For the study, booster shots were given 56 days after the initial Johnson & Johnson single-dose vaccine. Apart from 94 percent protection against symptomatic infections in the U.S., the booster was 75 percent effective against symptomatic COVID-19 globally and 100 percent protective against severe or critical infections at least 14 days post final vaccination.
“When a booster of the Johnson & Johnson COVID-19 vaccine was given two months after the first shot, antibody levels rose to four to six times higher than observed after the single shot,” Johnson & Johnson said. At six months, the booster provided a 12-fold increase in antibodies.
In areas with high Delta variant transmission, COVID-19 rates were higher. Dr. Dan Barouch, head of Beth Israel Deaconess' Center for Virology and Vaccine Research, said the vaccine’s apparent lack of effectiveness in other countries have been impacted by circulation of virus variants, according to CNN.
Early this year, the U.S. Food and Drug Administration approved the single-dose Johnson & Johnson vaccine for emergency use. Other organizations outside of the U.S. have also approved its use. A two-dose Moderna vaccine FDA approved for emergency use and a two-dose Pfizer BioNTech vaccine with full approval have effectiveness around 90 percent.

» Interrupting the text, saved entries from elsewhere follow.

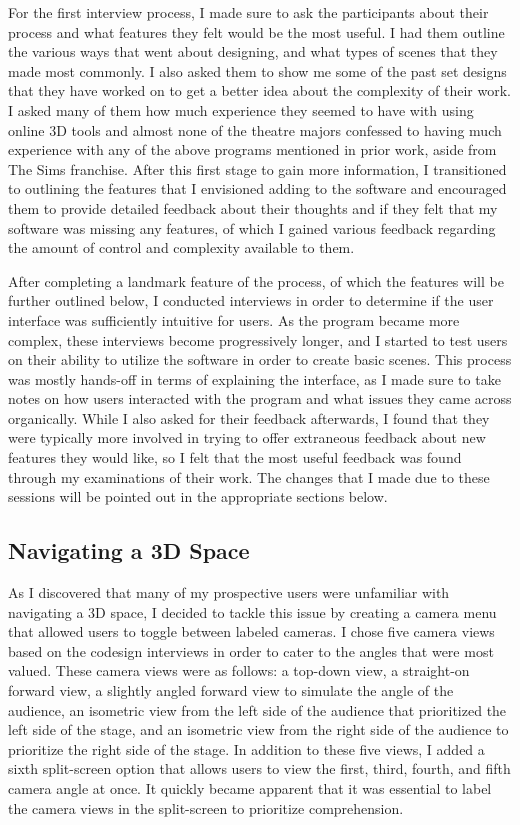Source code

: \documentclass[10pt,twocolumn]{article}
\begin{document}
For the first interview process, I made sure to ask the participants about their process and what features they felt would be the most useful. I had them outline the various ways that went about designing, and what types of scenes that they made most commonly. I also asked them to show me some of the past set designs that they have worked on to get a better idea about the complexity of their work. I asked many of them how much experience they seemed to have with using online 3D tools and almost none of the theatre majors confessed to having much experience with any of the above programs mentioned in prior work, aside from The Sims franchise. After this first stage to gain more information, I transitioned to outlining the features that I envisioned adding to the software and encouraged them to provide detailed feedback about their thoughts and if they felt that my software was missing any features, of which I gained various feedback regarding the amount of control and complexity available to them. 

After completing a landmark feature of the process, of which the features will be further outlined below, I conducted interviews in order to determine if the user interface was sufficiently intuitive for users. As the program became more complex, these interviews become progressively longer, and I started to test users on their ability to utilize the software in order to create basic scenes. This process was mostly hands-off in terms of explaining the interface, as I made sure to take notes on how users interacted with the program and what issues they came across organically. While I also asked for their feedback afterwards, I found that they were typically more involved in trying to offer extraneous feedback about new features they would like, so I felt that the most useful feedback was found through my examinations of their work. The changes that I made due to these sessions will be pointed out in the appropriate sections below. 

\subsection{Navigating a 3D Space}
As I discovered that many of my prospective users were unfamiliar with navigating a 3D space, I decided to tackle this issue by creating a camera menu that allowed users to toggle between labeled cameras. I chose five camera views based on the codesign interviews in order to cater to the angles that were most valued. These camera views were as follows: a top-down view, a straight-on forward view, a slightly angled forward view to simulate the angle of the audience, an isometric view from the left side of the audience that prioritized the left side of the stage, and an isometric view from the right side of the audience to prioritize the right side of the stage. In addition to these five views, I added a sixth split-screen option that allows users to view the first, third, fourth, and fifth camera angle at once. It quickly became apparent that it was essential to label the camera views in the split-screen to prioritize comprehension.
\end{document}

Unlike the Moderna and Pfizer vaccines, which deliver RNA or mRNA directly to the body wrapped in compounds called lipids, the Johnson & Johnson shots are made using an adenovirus, a common cold virus, that's been engineered to get into cells and deliver genetic instructions, explained CNN.
Last week, the FDA rejected a Pfizer booster shot for general population use, but approved it for seniors over age 65 and high-risk patients. President Joe Biden’s top medical advisor Dr. Anthony Fauci said Sunday that top medical experts are working on getting data to the FDA regarding the Moderna and Johnson & Johnson boosters.